Les élèves ne risquent-ils pas de se retrouver en décalage, dans une société hyperinformée où la maîtrise des outils numériques est une seconde nature ? L’abbé de Villemagne s’en défend. « Quand ils rentrent dans leur famille le week-end, les élèves ont accès à ces outils et savent parfaitement les manier. Mais à l’école, il faut rester concentré sur son travail. » Et donc s’en écarter.
Un laboratoire sans expériences
Des propos qui font réagir Rémy-Charles Sirvent. « L’apprentissage de ces outils (défini dans le domaine 2 du socle commun) n’est pas une option du week-end, c’est un objectif d’enseignement légal », recadre-t-il.
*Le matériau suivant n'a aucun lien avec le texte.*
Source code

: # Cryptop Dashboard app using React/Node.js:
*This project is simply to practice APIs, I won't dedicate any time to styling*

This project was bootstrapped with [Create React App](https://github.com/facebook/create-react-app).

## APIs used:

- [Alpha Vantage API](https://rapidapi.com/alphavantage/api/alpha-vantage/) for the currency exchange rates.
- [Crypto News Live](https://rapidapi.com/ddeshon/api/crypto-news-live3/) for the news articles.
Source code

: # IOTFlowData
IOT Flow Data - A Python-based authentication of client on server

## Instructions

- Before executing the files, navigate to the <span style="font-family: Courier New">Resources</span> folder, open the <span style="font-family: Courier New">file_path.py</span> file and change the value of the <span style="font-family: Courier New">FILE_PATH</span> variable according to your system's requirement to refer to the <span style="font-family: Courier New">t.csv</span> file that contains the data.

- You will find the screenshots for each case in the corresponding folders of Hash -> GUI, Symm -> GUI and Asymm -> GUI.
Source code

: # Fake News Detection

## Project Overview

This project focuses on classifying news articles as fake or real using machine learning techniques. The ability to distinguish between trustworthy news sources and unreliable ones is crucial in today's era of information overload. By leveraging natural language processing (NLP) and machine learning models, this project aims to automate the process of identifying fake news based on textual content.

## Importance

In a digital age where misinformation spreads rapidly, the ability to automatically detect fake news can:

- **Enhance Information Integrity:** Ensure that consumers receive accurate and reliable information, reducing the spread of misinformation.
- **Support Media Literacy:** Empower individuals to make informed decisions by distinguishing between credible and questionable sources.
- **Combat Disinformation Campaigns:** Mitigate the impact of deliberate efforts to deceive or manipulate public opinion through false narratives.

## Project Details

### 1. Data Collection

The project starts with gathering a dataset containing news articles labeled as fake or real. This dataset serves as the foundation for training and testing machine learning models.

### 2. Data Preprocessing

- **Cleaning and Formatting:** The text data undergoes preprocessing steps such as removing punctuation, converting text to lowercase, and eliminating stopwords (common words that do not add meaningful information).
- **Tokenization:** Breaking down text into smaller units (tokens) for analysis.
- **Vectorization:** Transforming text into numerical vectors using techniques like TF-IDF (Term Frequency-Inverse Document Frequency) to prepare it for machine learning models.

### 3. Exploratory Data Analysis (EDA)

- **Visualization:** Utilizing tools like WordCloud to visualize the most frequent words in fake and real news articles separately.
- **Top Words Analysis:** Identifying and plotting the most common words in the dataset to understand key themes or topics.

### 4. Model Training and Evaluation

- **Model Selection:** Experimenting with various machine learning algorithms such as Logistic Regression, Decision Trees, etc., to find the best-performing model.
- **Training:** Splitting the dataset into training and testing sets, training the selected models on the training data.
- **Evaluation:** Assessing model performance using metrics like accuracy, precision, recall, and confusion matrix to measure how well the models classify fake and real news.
De son côté, l’inspecteur académique qui signe le rapport du second degré note que « la confrontation à la pluralité des opinions […] apparaît comme extrêmement limitée ».
L’enseignement en physique et SVT présente aussi des carences. Le directeur assure que l’établissement abrite un laboratoire. Mais l’inspecteur écrit que « le matériel expérimental est quasi inexistant ». Les élèves sont soumis à des cours magistraux « figé[s] dans un modèle purement transmissif » et ne se voient proposer « aucune manipulation ni expérimentation ».
Public particulier
Depuis la loi séparatisme de 2021, l’inspection académique peut mettre toute école hors contrat en demeure de se conformer à l’instruction obligatoire, qui permet aux élèves l’acquisition du socle commun. En cas de refus, outre la fermeture des classes, le directeur s’expose à six mois d’emprisonnement et 15.000 € d’amende.
« Mais cela s’applique si on estime qu’il y a un défaut d’acquisition globale du socle, précise notre source à l’Éducation nationale. Ce n’est pas le cas à La Martinerie, où il manque seulement quelques items. L’école s’adresse à un public particulier, qui ne correspond simplement pas aux écoles publiques. On formule des préconisations. Mais globalement, il n’y a rien d’inquiétant. »
160
C’est le nombre approximatif d’élèves scolarisés La Martinerie : une trentaine d’élèves (filles et garçons) en primaire et quelque 130 garçons au collège et au lycée. L’école professionnelle Philibert-Vrau forme, de son côté, 50 jeunes garçons.
LA MARTINERIE EN DATES
L’école Saint-Michel a été fondée en 1972, boulevard de Cluis à Châteauroux. En 1975 elle déménage à Niherne.
En 2012, la structure acquiert à la Communauté d’agglomération castelroussine (Cac) 26 hectares de la zone militaire de la Malterie pour 450.000 € afin d’y rapatrier l’école religieuse de Niherne et d’y ouvrir une école professionnelle proposant des formations dans les métiers de bouche, du bâtiment (maçonnerie, électricité, menuiserie) et des aménagements paysagers.
En 2017, ouverture d’un lieu de vie pour personnes handicapées, la maison Sainte-Jeanne-de-Valois, qui accueille une dizaine d’adultes.